Wednesday, March 17, 2004

The Extent of Revisionist History

The web is a very forgetful and forgiving place.

Without Google's cached pages or the Internet Archive, the web would have almost no memory.

You'd never be able to revisit how CNN first responded to 9/11, reexamine what they said as the Iraqi War began, or remember how now-defunct companies sounded during their heyday.

Sadly, this historical record is fragile. The Internet Archive is only as good as Amazon (its owner) decides it should be. Google's cached pages refresh regularly, only showing a window into the brief past. Moreover, webmasters can prevent these pages from being generated in the first place.

By creating a robots.txt file, webmasters can tell these services which pages they don't want catalogued.

Last fall, I heard that the Bush Administration was preventing the creation of this de facto historical record by making large portions of www.whitehouse.org off-limits to archiving services.

I heard this news, believed it probably to be true, and moved on.

Only just now did I discover the immensity of www.whitehouse.gov/robots.txt.
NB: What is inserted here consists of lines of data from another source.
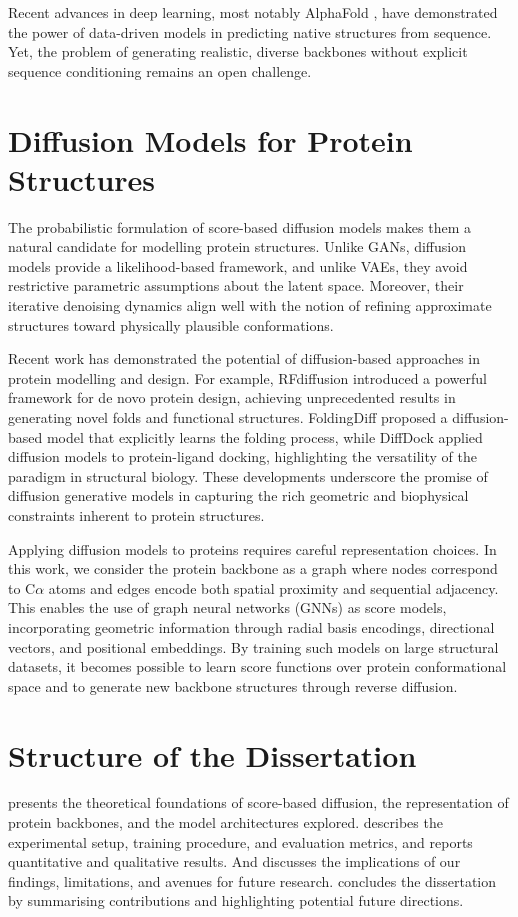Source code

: \documentclass[12pt]{report}
\begin{document}
Recent advances in deep learning, most notably AlphaFold \cite{jumper2021HighlyAccurateProtein}, have demonstrated the power of data-driven models in predicting native structures from sequence. Yet, the problem of generating realistic, diverse backbones without explicit sequence conditioning remains an open challenge.

\section{Diffusion Models for Protein Structures}
The probabilistic formulation of score-based diffusion models makes them a natural candidate for modelling protein structures. Unlike GANs, diffusion models provide a likelihood-based framework, and unlike VAEs, they avoid restrictive parametric assumptions about the latent space. Moreover, their iterative denoising dynamics align well with the notion of refining approximate structures toward physically plausible conformations.

Recent work has demonstrated the potential of diffusion-based approaches in protein modelling and design. For example, RFdiffusion \cite{watsonNovoDesignProtein2023} introduced a powerful framework for de novo protein design, achieving unprecedented results in generating novel folds and functional structures. FoldingDiff \cite{wuProteinStructureGeneration2024} proposed a diffusion-based model that explicitly learns the folding process, while DiffDock \cite{yimDiffusionModelsProtein2024} applied diffusion models to protein-ligand docking, highlighting the versatility of the paradigm in structural biology. These developments underscore the promise of diffusion generative models in capturing the rich geometric and biophysical constraints inherent to protein structures.

Applying diffusion models to proteins requires careful representation choices. 
In this work, we consider the protein backbone as a graph where nodes correspond to C\(\alpha\) atoms and edges encode both spatial proximity and sequential adjacency. 
This enables the use of graph neural networks (GNNs) \cite{scarselliGraphNeuralNetwork2009} as score models, incorporating geometric information through radial basis encodings, directional vectors, and positional embeddings. 
By training such models on large structural datasets, it becomes possible to learn score functions over protein conformational space and to generate new backbone structures through reverse diffusion.

\section{Structure of the Dissertation}
 presents the theoretical foundations of score-based diffusion, the representation of protein backbones, and the model architectures explored.  describes the experimental setup, training procedure, and evaluation metrics, and reports quantitative and qualitative results. And discusses the implications of our findings, limitations, and avenues for future research.  concludes the dissertation by summarising contributions and highlighting potential future directions.
\end{document}
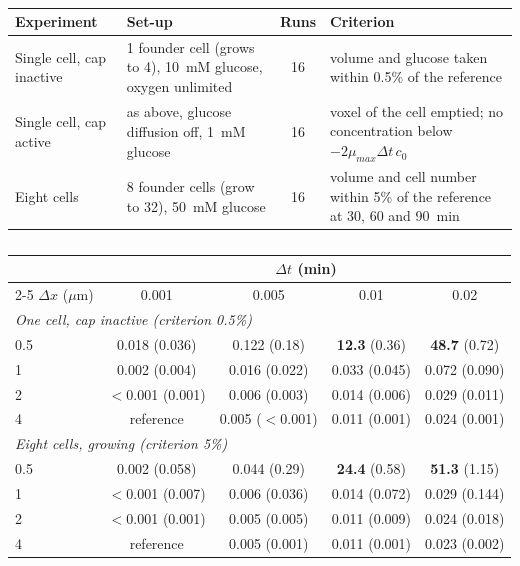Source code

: 
\begin{table}[!htbp]
\chcolor
\centering
\caption{}
\label{tab:ut_design}
\small
\begin{tabular}{p{3.0cm}p{5.6cm}cp{4.6cm}}
\toprule
Experiment & Set-up & Runs & Criterion\\
\midrule
Single cell, cap inactive & 1 founder cell (grows to 4), 10~mM glucose, oxygen unlimited & 16 & volume and glucose taken within 0.5\% of the reference\\
Single cell, cap active & as above, glucose diffusion off, 1~mM glucose & 16 & voxel of the cell emptied; no concentration below $-2\mu_{max}\Delta t\,c_0$\\
Eight cells & 8 founder cells (grow to 32), 50~mM glucose & 16 & volume and cell number within 5\% of the reference at 30, 60 and 90~min\\
\bottomrule
\end{tabular}
\end{table}

\begin{table}[!htbp]
\chcolor
\centering
\caption{}
\label{tab:ut_dxdt}
\small
\begin{tabular}{lcccc}
\toprule
 & \multicolumn{4}{c}{$\Delta t$ (min)}\\
\cmidrule(lr){2-5}
$\Delta x$ ($\mu$m) & 0.001 & 0.005 & 0.01 & 0.02\\
\midrule
\multicolumn{5}{l}{\textit{One cell, cap inactive (criterion 0.5\%)}}\\
0.5 & 0.018 (0.036) & 0.122 (0.18) & \textbf{12.3} (0.36) & \textbf{48.7} (0.72)\\
1   & 0.002 (0.004) & 0.016 (0.022) & 0.033 (0.045) & 0.072 (0.090)\\
2   & $<$0.001 (0.001) & 0.006 (0.003) & 0.014 (0.006) & 0.029 (0.011)\\
4   & reference & 0.005 ($<$0.001) & 0.011 (0.001) & 0.024 (0.001)\\
\midrule
\multicolumn{5}{l}{\textit{Eight cells, growing (criterion 5\%)}}\\
0.5 & 0.002 (0.058) & 0.044 (0.29) & \textbf{24.4} (0.58) & \textbf{51.3} (1.15)\\
1   & $<$0.001 (0.007) & 0.006 (0.036) & 0.014 (0.072) & 0.029 (0.144)\\
2   & $<$0.001 (0.001) & 0.005 (0.005) & 0.011 (0.009) & 0.024 (0.018)\\
4   & reference & 0.005 (0.001) & 0.011 (0.001) & 0.023 (0.002)\\
\bottomrule
\end{tabular}
\end{table}

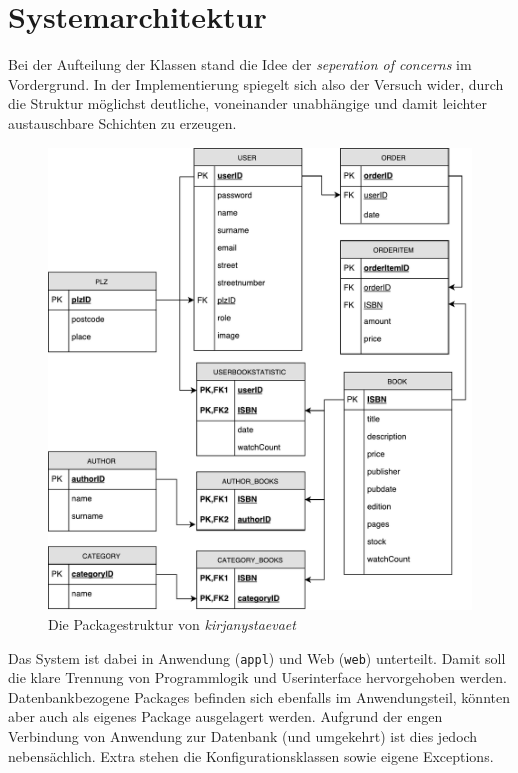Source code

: \section{Systemarchitektur}

Bei der Aufteilung der Klassen stand die Idee der \textit{seperation of concerns} im Vordergrund. In der Implementierung spiegelt sich also der Versuch wider, durch die Struktur möglichst deutliche, voneinander unabhängige und damit leichter austauschbare Schichten zu erzeugen.

\begin{figure}[h]
	\centering
	\includegraphics[width=\linewidth]{files/db-schema}
	\caption{Die Packagestruktur von \textit{kirjanystaevaet}}
	\label{fig:packages}
\end{figure}

Das System ist dabei in Anwendung (\lstinline|appl|) und Web (\lstinline|web|) unterteilt. Damit soll die klare Trennung von Programmlogik und Userinterface hervorgehoben werden. Datenbankbezogene Packages befinden sich ebenfalls im Anwendungsteil, könnten aber auch als eigenes Package ausgelagert werden. Aufgrund der engen Verbindung von Anwendung zur Datenbank (und umgekehrt) ist dies jedoch nebensächlich. Extra stehen die Konfigurationsklassen sowie eigene Exceptions.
If you printed out the list of pages and directories that the Bush Administration wants off-limits to history, it would take 31 pages!

For a window into how protective the Bush Administration has became during this term, the Internet Archive has documented the growth of their robots.txt file.

For the first 8 months of his term the Bush Administration didn't see the need to block much of anything, as evidenced by their robots.txt file from August 29, 2001. Suddenly, on September 1, 2001, they started blocking archiving and caching functions for a list of pages that has grown and grown.

What happened at the end of August 2001 to start this trend?

1 comment:

Marsha Woodbury said...

Andy,

This is important research and you did great
to publicize it. In a few years people might care
more about these things--I hope so. I will try to
write something about it to spread the word!

Marsha